It’s 1993, you’ve spent the last few years polishing your koopa-stomping skills, and you’re looking to challenge yourself? The solution, obviously, is to head to Pleasure Island at Walt Disney World for Super Mario Nights at the Super Nintendo Power Dome.
That’s right kids (excluding unaccompanied minors), in the monstrous inflatable dome you’ll be able to play – for free! – thirty of the latest Nintendo games from 7 PM until midnight every day. And every night from 8-9 PM you can test your mettle in the Game Boy Challenge, competing with your fellow gamers for a free Nintendo Game Boy! Read all about it:
The Mario madness was the result of a summer-long promotion for Disney’s truly, truly abysmal film adaptation Super Mario Bros. The Hollywood Pictures production held its world premiere at the Pleasure Island theaters on May 25th, 1993, as Disney tried to fan the flames of the “Hollywood East” movement it had attempted to kindle with the opening of the Disney-MGM Studios in 1989.
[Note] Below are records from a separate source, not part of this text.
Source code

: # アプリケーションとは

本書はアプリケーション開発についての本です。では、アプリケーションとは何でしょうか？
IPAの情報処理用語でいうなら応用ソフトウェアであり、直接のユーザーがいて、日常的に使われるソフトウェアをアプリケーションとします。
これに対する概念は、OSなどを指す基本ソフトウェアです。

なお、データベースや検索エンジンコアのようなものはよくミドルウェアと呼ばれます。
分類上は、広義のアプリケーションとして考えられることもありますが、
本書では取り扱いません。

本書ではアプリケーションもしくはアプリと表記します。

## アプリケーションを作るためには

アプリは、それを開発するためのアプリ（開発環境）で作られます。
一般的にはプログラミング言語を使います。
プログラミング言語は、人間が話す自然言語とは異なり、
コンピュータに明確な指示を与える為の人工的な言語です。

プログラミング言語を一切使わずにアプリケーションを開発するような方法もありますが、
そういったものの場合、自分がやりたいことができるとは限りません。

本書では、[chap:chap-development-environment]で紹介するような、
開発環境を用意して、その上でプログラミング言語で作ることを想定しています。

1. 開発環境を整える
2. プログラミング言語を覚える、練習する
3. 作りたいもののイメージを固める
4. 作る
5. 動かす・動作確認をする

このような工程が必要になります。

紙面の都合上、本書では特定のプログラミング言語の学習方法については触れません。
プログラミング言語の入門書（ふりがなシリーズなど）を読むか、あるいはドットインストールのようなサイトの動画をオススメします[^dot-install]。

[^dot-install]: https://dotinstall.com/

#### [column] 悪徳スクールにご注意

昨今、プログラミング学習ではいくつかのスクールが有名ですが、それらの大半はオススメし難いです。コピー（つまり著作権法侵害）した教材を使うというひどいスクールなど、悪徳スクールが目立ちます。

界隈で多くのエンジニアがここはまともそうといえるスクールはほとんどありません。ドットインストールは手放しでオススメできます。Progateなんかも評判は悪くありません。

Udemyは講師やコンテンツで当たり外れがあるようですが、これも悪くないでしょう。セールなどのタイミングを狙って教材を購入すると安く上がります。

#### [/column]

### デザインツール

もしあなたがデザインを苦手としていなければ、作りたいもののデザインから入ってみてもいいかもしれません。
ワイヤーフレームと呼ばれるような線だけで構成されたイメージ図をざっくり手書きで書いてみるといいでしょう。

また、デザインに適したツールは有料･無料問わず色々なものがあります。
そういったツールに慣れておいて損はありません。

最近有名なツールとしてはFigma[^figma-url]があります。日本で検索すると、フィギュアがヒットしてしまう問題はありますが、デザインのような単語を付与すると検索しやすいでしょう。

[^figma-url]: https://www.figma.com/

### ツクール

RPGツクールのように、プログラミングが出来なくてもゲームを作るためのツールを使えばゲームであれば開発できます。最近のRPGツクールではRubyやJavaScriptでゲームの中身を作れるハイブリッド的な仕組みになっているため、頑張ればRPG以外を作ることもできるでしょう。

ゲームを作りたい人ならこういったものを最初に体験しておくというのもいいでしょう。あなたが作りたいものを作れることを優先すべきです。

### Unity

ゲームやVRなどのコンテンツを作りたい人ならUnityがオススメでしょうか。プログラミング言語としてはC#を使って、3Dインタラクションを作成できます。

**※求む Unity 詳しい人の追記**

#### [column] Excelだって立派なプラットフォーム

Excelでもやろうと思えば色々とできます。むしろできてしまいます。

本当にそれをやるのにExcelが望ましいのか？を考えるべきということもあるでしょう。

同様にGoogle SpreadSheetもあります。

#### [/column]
This was actually the third world premiere that Disney had held in Orlando, following other screen phenomenons Dick Tracy and Encino Man. As a Disney spokeswoman said at the time, ”We would like to establish ourselves as a place for movie premieres. It’s a great opportunity for us to get the stars in here.” After the premiere, which counted among its 1,000 invited guests the film’s stars Bob Hoskins, John Leguizamo and Fiona Shaw (a very well-respected actress otherwise; you might know her as Harry Potter’s Aunt Petunia), the VIPs were treated to a private party. Everyone had taken part in a motorcade and parade the previous day at the Disney-MGM Studios, where they placed their handprints in the cement of the Chinese Theater’s courtyard.
The Super Mario Nights at Pleasure Island lasted far longer than the film remained in theaters; the nightly free-gaming marathons inside the giant, decorated inflatable dome lasted until the end of October 1993 (This couldn’t have been a desperate ploy to get people to pay to enter Pleasure Island, could it?). Even competitor Universal got in on the act, placing Sega kiosks outside their Nick Studios tour so that people waiting in line could test the latest titles from Nintendo’s biggest rival. Later that summer they started test-marketing Sega games in front of live audiences in “Game Lab competitions.”
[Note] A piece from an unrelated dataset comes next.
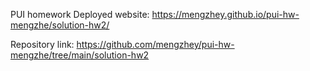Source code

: PUI homework
Deployed website: https://mengzhey.github.io/pui-hw-mengzhe/solution-hw2/

Repository link: https://github.com/mengzhey/pui-hw-mengzhe/tree/main/solution-hw2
But don’t think the monstrous inflatable dome was only about meaningless shenanigans – it had a social consciousness as well! Following summer floods in the midwest, Nintendo held a 24-hour “All-Stars Mariothon” from August 24-25th. Guests paid to play, with donations going to the American Red Cross. Members of the local Boys and Girls Club were also brought in for the occasion, and even allowed to skip school on the 25th. The Orlando Sentinel reported that halfway through the evening, the event had drawn more than 500 and raised about $350.
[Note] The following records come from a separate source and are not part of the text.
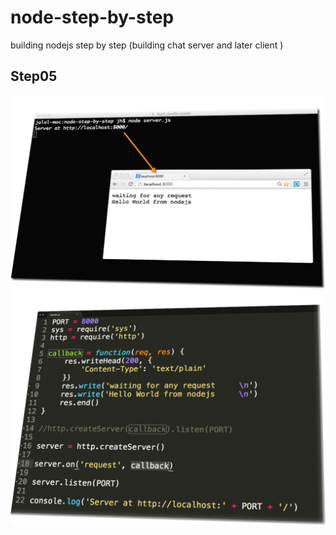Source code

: node-step-by-step
=================

building nodejs step by step (building chat server and later client )


## Step05

<img src="info.png" >

<img src="info1.png" >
Competitors tackled several games, with Team Nintendo “counselors” on hand to assist “with the finer points of the games.” A focus of the promotion was clearly the newly-released Super Mario All-Stars collection, as the Nintendo staff seemed intent on explaining the cartridge to the assembled press.
So, with Pleasure Island now fading into the mists of time, and bulldozers clearing away the remnants of the once-bustling nighttime district, let us doff our hats and pay tribute to the Monstrous Inflatable Dome from that summer of ’93. Now you’re playing with power!